Amid the backdrop of Haiti’s struggle to rebuild, Moore added some important context:

The devastation that the people of Haiti are still coping with is almost unimaginable. I have never seen anything like it. Clearly, the health of Haiti’s frogs is not anyone’s primary concern here. However, the ecosystems these frogs inhabit, and their ability to support life, is critically important to the long-term well-being of Haiti’s people, who depend on healthy forests for their livelihoods, food security, and fresh water. Amphibians are what we call barometer species of our planet’s health. They’re like the canaries in the coal mine. As they disappear, so too do the natural resources people depend upon to survive.

Here are a few of the rediscovered frogs:

Hispaniolan Ventriloquial Frog (Eleutherodactylus dolomedes). This frog is named after its call that the frog projects like a ventriloquist. Its unusual call consists of a rapid seven-note series of chirps, with the initial four notes rising slowly in pitch before plateauing; the call is released in widely-spaced intervals, often minutes apart. Prior to this expedition, the species was only known from a few individuals.

Mozart’s Frog (E. amadeus). Called Mozart’s frog because when Dr. Hedges, who discovered the species, made an audiospectrogram of the call, it coincidentally resembled musical notes.
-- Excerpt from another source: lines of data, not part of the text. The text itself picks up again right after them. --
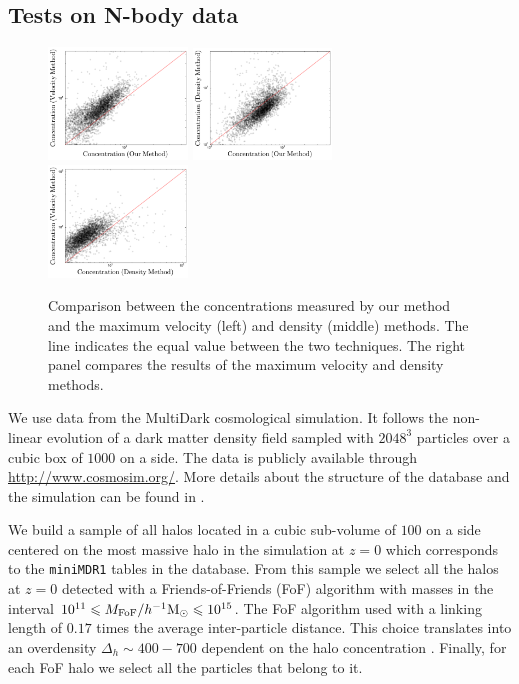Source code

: \documentclass[useAMS,usenatbib]{mn2e}
\newcommand{\hMpc}{{\ifmmode{h^{-1}{\rm Mpc}}\else{$h^{-1}$Mpc }\fi}}
\newcommand{\hMsun}{{\ifmmode{h^{-1}{\rm
        {M_{\odot}}}}\else{$h^{-1}{\rm{M_{\odot}}}$~}\fi}}
\begin{document}
\subsection{Tests on N-body data}
\label{sec:data}
\begin{figure}
  \begin{center}
    \includegraphics[width=0.33\textwidth]{mass-velocity.pdf}
    \includegraphics[width=0.33\textwidth]{mass-density.pdf}
    \includegraphics[width=0.33\textwidth]{density-velocity.pdf}
  \end{center}
  \caption{Comparison between the concentrations measured by our
    method and the maximum velocity (left) and density (middle)
    methods. The line indicates the equal value between the two
    techniques. The right panel compares the results of the maximum
    velocity and density methods.
  \label{fig:mdv}}
\end{figure}

We use data from the MultiDark cosmological simulation.
It follows the non-linear evolution of a dark matter density field
sampled with $2048^3$ particles over a cubic box of $1000$ \hMpc on a side.
The data is publicly available through \url{http://www.cosmosim.org/}.
More details about the structure of the database and the simulation
can be found in \citep{2013AN....334..691R}.

We build a sample of all halos located in a cubic sub-volume of $100$
\hMpc on a side centered on the most massive halo in the simulation at
$z=0$ which corresponds to the \texttt{miniMDR1} tables in the
database.
From this sample we select all the halos at $z=0$ detected with a
Friends-of-Friends (FoF) algorithm with masses in the interval
$10^{11}\leq M_{\rm FoF}/\hMsun \leq 10^{15}$.
The FoF algorithm used with a linking length of $0.17$ times the average
inter-particle distance. This choice translates into an overdensity
$\Delta_h\sim 400-700$ dependent on the halo concentration
\citep{More2011}.
Finally, for each FoF halo we select all the particles that
belong to it.
\end{document}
Its call is a four-note muffled whistle at night; usually given as a shorter two-note call at dawn and dusk.

La Hotte Glanded Frog (E. glandulifer). This frog could be called Old Blue Eyes: its most distinctive feature are its striking blue sapphire-colored eyes – a highly unusual trait among amphibians.

La Hotte Glanded Frog, Eleutherodactylus glandulifer. Copyright Claudio Contreras /iLCP.

Macaya Breast-spot frog. (E. thorectes). Approximately the size of a grape, this is one of the smallest frogs in the world. In Haiti, this species has a very restricted range, occurring only on the peaks of Formon and Macaya at high elevations on the Massif de la Hotte.

Juvenile Macaya breast-spot landfrog, E. thorectes. Photo copyright Robin Moore/iLCP

Hispaniolan Crowned Frog. This species was named after a row of protuberances that resemble a crown on the back of its head. Prior to this expedition, the species was known from less than 10 individuals, and is likely to be extremely rare. It is an arboreal species, occurring in high-elevation cloud forest. Males call from bromeliads or orchids, which they seem to require for reproduction.

Macaya Burrowing Frog. Haiti is now the only place where two burrowing frogs are known to share the same habitat. This species has big jet black eyes and bright orange flashes on the legs. Males call from shallow, underground chambers and eggs are also laid underground, where they hatch directly into froglets.